Worm Moon and Vanishing into Something Better

Emily Stone

 

Leaves are stripped of valuable resources before they fall, and then bacteria and fungi empty their cells further while under the snow. Only tough cellulose remains. Photo by Emily Stone.
Leaves are stripped of valuable resources before they fall, and then bacteria and fungi empty their cells further while under the snow. Only tough cellulose remains. Photo by Emily Stone.
Resourceful, one-cell-thick leaves allow water to soak directly into moss. Photo by Emily Stone.
Resourceful, one-cell-thick leaves allow water to soak directly into moss. Photo by Emily Stone.
Oak leaf: An oak leaf holds a puddle that reflects the sky lace of the twigs where it once lived. Photo by Emily Stone.
Oak leaf: An oak leaf holds a puddle that reflects the sky lace of the twigs where it once lived. Photo by Emily Stone.

Something about spring sends me toward my shelf full of Mary Oliver books. In particular, I’ve been pulling out her older works, and ones I rarely open. My copy of Twelve Moons was purchased used, and the tape around its edges is yellowing and peeling back like the rind of ice on local lakes. 

The first poem, “Sleeping in the Forest,” has long been one of my favorites. Its last line, “by morning I had vanished at least a dozen times into something better,” makes me think that by lying down in the moss I could eventually evaporate into the sky. Someday maybe I will. 

When I arrived at the end of the book I didn’t recognize the final poem, “Worm Moon.” It had not previously spoken to me. But this week, when I read, “In March the earth remembers its own name. Everywhere the plates of the snow are cracking…And the name of every place is joyful,” I had to smile. Skimming along on snow-becoming-slush during my last ski of the season; watching green moss appear on the cut bank of my driveway; turning my face to the bright sun and the full moon…the Worm Moon has been joyful. 

From my friends in southern Wisconsin, I know that the worms must be active there because the woodcocks are back. These little shorebirds don’t forage on the beach. They stick their long, sensitive bill into the wetland soil, open just the tip, and nab whatever writhes deep in the mud. 

Birders practice their ninja skills when woodcocks get romantic. A male begins at dusk or dawn by “peenting” on his dancing ground. Then, without warning, he flies upward in a wide spiral and sideslips back down to his lek, making twittering sounds with his wings. The ninja skills come in as birders dart closer while he’s in the air, and hold their breath while he lands within arm’s reach. The lady woodcocks hides nearby and feigns indifference.

Whoever named the Worm Moon, though, must have lived farther south. Up here, not only are the worms still hiding beneath a foot of subsiding snow and the frost line, they aren’t native. Prior to plant nurseries transporting soil among roots, and fishermen dumping leftover bait on the shore, any native worms had been extirpated by the glaciers. 

Various resources list other names for the moons of March and April: Snowcrust Moon, Sugarbushing Moon, Maple Sap Boiling Moon, and Broken Snowshoe Moon are a few. As my friends slog through their sugarbushes to tap trees, and fire up their evaporators, these names feel more accurate.

“The season of curiosity is everlasting and the hour for adventure never ends…” continues the poem. I agreed, so I put Yaktrax on my muck boots and moseyed down the driveway.

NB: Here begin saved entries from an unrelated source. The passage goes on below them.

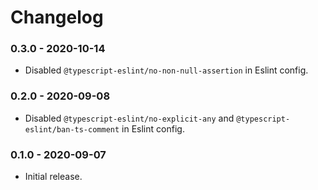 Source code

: # Changelog

### 0.3.0 - 2020-10-14

- Disabled `@typescript-eslint/no-non-null-assertion` in Eslint config.

### 0.2.0 - 2020-09-08

- Disabled `@typescript-eslint/no-explicit-any` and `@typescript-eslint/ban-ts-comment` in Eslint config.

### 0.1.0 - 2020-09-07

- Initial release.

Meltwater covered the ice, and in one small puddle the sky lace of bare twigs lay reflected. Oak and maple leaves cupped the water as if they hoped to gain the lichens’ power to wake up from winter. 

Moss was waking up in an emerald patch surrounded by snow. Resourceful, one-cell-thick leaves allow water to soak in directly to where it’s required. Moss doesn’t even have roots. They don’t need to suck resources out of the frozen ground. Their tiny rhizoids only serve to anchor them to the substrate. Moss does need a film of rain, or melting snow, to cover the outside of the leaf and act as a conduit for carbon dioxide to enter the leaf from the air. 

On the nearby snowbank, a faded maple leaf caught the sun. Unlike the moss, no chloroplasts remained. Bacteria and fungi working all winter underneath the snow had taken all but its toughest cellulose. They enrich the soil. Soon, sugars made by that leaf will rise again through the maple’s trunk and feed the bursting buds. Spring is the season when all must be stripped bare in order for life to thrive again. The snow, the ice, the leaves: all vanishing into something better.